I am taking a course with the President of Gordon-Conwell Theological Seminary in the spring entitled Issues in Sexual Ethics and Bioethics. One of the required texts for the course was the President’s, Dennis Hollinger, book The Meaning of Sex. This book’s expressed purpose is to develop a Christian definition of what sex is for, and then answer the various ethical questions surrounding sex within that framework.
This book definitely delivered and I think it is a must read for any Christian who is a sexual being… BTW, that’s all of us.
Warning: Because of the content of the book and the nature of the material, this post may contain some references that are inappropriate for younger readers. If you are under the age of 18, please have your parents read this post before you do and be obedient to them if they ask you not to read it.
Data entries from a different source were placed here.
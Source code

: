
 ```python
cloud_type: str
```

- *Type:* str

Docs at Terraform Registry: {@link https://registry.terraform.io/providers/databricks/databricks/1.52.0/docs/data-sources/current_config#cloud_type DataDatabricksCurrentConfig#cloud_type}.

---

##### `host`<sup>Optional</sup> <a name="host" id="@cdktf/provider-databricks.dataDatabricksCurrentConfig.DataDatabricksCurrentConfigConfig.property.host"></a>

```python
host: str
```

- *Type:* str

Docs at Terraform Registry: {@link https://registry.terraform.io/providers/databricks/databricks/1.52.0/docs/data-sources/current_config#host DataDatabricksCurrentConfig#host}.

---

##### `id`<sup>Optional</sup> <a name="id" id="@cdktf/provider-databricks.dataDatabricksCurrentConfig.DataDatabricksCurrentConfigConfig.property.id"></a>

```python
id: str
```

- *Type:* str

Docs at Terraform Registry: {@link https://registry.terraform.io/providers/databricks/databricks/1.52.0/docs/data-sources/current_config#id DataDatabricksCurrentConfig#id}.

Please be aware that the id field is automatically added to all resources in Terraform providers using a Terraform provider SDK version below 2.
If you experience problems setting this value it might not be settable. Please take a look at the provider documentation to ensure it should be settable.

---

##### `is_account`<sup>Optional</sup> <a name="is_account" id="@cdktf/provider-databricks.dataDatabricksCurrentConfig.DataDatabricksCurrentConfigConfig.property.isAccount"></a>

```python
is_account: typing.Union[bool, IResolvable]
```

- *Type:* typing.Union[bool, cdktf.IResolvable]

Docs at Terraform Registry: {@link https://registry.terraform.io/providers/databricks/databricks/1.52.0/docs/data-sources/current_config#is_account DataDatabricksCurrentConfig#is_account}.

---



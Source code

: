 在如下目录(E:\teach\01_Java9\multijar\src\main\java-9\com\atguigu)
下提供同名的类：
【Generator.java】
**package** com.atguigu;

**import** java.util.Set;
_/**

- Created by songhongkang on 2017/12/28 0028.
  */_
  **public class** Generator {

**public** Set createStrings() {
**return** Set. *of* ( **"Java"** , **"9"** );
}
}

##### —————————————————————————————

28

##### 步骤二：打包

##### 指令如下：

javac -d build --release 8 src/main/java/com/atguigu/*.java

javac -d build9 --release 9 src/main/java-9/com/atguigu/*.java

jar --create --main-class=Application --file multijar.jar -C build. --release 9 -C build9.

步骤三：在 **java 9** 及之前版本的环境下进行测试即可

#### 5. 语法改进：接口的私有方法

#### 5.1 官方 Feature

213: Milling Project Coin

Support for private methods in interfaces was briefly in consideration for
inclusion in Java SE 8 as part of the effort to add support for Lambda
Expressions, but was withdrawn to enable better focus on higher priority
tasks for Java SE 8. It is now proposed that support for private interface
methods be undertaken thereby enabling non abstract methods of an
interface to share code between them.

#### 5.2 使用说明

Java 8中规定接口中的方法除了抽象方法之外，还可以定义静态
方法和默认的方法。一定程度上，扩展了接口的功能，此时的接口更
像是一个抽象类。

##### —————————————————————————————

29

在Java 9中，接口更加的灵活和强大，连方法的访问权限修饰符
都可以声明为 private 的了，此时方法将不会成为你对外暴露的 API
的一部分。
Dr. Hollinger begins this book by explaining that we live in a sexually confused world that has a paradoxical tension between an “anything goes” attitude and a somewhat “puritanical” attitude in other areas. In a culture where a man who hooks up with lots of women is lauded while a woman who hooks up with lots of men is condemned, this book speaks volumes.
He continues to explain several ethical theories and worldviews and how those interact with sex. He then masterfully, through theological and biblical reflection, shows how each of those perspectives is incorrect. He then proceeds to build an affirmative case for what sex is for.
In part two he moves on to apply the purposes defined in part one to the various ethical questions presented to Christians: Sex Before Marriage (Chapter 5), Sex in Marriage (Chapter 6), The Challenge of Homosexuality (Chapter 7), and Reproductive Technologies and Sexual Ethics (Chapter 8). He closes with reflections about what this means for the Christian.
This book was extremely helpful for me, as I am currently engaged. I was at the butt end of several jokes as my future Brothers- and Sisters- in-law noticed that I was reading a book with sex in the title. However, reading through this helped me to frame my mindset for my upcoming wedding, wedding night, and a life time of sexual intimacy with my wife. This book is a must read for any Christian couple, and I would highly recommend that pastors assign part one and chapters five, six, and eight as part of their pre-marital courses.
Also, the text does a great job of addressing other issues, particularly Homosexuality, with both sensitivity and integrity. Although I found it cumbersome at first, the extensive use of secular studies as well as Christian studies was helpful as it rooted the arguments not only in the Bible, but also in scientific and psychological research.
I was however, a little dissatisfied with some of the sections regarding sexual issues before marriage as many of them boiled down to a complicated “don’t do it” statement. It would have been helpful to explain more fully why the activities in question (primarily Oral Sex and Masturbation) outside of the context of marriage are contrary to God’s intended purposes for sexuality. Although the reader who already thinks these things are inappropriate would agree, the book would do little to convince someone who disagrees to change their perspective.